The changes are highlighted in Mark Watson’s letter to shareholders, which is included in the insurance and reinsurance company’s annual report released yesterday.
Argo Group secured gross written premiums of $2 billion, a company record, during 2015. Its combined ratio was 95.2 per cent, “just a hair off a goal we set in 2012 of delivering five points of underwriting profit,” noted Mr Watson, president and chief executive officer.
The company recorded a profit of $163.2 million, or $5.72 when expressed as net income per diluted common share. Total profit was down $20 million, year-on-year.
A reoccurring theme in the report is the company’s move to a simpler way of operating.
“We began simplifying how we do business; we still have a lot of work to do.

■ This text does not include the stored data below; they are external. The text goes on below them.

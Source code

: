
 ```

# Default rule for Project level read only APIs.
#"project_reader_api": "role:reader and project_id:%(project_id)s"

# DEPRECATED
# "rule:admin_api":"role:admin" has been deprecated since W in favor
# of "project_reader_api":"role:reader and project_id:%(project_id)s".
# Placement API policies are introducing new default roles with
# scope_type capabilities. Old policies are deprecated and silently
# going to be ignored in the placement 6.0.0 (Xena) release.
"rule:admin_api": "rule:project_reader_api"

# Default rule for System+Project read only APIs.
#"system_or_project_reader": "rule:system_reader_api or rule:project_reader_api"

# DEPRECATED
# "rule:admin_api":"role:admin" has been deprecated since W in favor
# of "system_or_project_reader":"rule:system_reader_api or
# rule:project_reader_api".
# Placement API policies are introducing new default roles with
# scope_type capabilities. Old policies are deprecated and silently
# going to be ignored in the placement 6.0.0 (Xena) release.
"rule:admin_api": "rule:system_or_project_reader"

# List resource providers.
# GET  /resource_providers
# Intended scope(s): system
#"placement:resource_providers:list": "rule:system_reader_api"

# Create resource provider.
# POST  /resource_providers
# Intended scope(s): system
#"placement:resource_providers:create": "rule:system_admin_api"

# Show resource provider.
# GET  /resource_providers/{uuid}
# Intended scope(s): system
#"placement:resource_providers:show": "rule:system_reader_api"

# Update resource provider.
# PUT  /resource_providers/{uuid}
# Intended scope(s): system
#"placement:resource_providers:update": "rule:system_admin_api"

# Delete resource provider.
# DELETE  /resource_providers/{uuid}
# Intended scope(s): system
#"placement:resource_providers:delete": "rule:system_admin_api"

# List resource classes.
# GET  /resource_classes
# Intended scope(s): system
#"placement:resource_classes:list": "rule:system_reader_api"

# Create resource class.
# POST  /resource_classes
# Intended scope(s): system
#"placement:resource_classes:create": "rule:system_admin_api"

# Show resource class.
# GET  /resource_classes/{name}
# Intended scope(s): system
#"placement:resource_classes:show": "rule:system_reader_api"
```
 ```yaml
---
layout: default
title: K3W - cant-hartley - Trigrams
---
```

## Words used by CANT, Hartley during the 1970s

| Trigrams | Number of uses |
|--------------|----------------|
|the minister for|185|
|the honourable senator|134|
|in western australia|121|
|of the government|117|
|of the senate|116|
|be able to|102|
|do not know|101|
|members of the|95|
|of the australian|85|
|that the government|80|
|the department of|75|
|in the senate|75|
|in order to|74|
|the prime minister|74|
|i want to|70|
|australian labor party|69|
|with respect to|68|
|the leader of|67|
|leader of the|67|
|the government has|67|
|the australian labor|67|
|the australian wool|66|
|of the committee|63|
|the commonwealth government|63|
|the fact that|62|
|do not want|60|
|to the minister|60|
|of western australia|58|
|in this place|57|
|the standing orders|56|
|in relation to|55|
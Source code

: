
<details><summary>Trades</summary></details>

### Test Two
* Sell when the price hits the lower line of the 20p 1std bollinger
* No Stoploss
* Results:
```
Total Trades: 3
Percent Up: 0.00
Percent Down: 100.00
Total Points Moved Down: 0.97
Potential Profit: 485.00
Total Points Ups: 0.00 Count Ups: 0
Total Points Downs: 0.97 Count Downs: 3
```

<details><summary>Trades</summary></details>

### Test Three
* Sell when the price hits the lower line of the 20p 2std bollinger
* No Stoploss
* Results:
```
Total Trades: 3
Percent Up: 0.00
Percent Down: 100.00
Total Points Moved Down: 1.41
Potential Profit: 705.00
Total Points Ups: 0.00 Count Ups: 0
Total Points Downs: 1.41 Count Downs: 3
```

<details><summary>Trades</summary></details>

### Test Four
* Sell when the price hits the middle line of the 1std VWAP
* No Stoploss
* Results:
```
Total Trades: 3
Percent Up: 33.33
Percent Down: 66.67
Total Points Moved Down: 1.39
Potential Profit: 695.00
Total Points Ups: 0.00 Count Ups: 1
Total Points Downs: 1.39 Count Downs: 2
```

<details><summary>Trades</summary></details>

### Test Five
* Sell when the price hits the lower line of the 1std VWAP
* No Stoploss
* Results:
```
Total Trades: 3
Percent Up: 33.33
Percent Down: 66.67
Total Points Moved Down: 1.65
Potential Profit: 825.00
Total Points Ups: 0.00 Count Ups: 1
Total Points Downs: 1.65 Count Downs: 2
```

We also continued making the sweeping improvements that allow us to be leaner, smarter and more profitable. We believe these changes will put a team in place with better tools than ever before,” explained Mr Watson.
Argo Group has undergone a company-wide programme of system and process improvements. Mr Watson described it as a “comprehensive programme to bring simplification, automation and unwavering customer focus into every corner of the company is elemental to our strategy. We continuously improve the way our company operates”.
He added: “As such, we will go on making tough decisions, confident that the reasons we were better this year are the same reasons we can continue improving.
“Our investments in business processes, technology and people allow us to serve our clients better, faster and easier. We can now better select risk and better manage our portfolio mix. Our investment in people has built a more nimble team than we had even three years ago.
“By outsourcing all but core functions, that team now has the time to focus on making better decisions.”
The company’s gross written premiums in excess and surplus lines improved by 11.9 per cent last year, while its commercial specialty segment rose 5.8 per cent.
The group’s Syndicate 1200 improved by 3.8 per cent even as competition “remained robust” in the Lloyd’s market.
Elsewhere, Argo Group’s international specialty segment declined by 3.9 per cent partly due to economic conditions in Brazil, including weak local currency. However, the company reports it has made “selective changes” that have produced positive results, evidenced by a combined ratio of 84.9 per cent for the sector.
Argo Group has its corporate office on Pitts Bay Road, Pembroke. At the end of 2015 it had total assets of $6.65 billion. Its market capitalisation is estimated at $1.56 billion.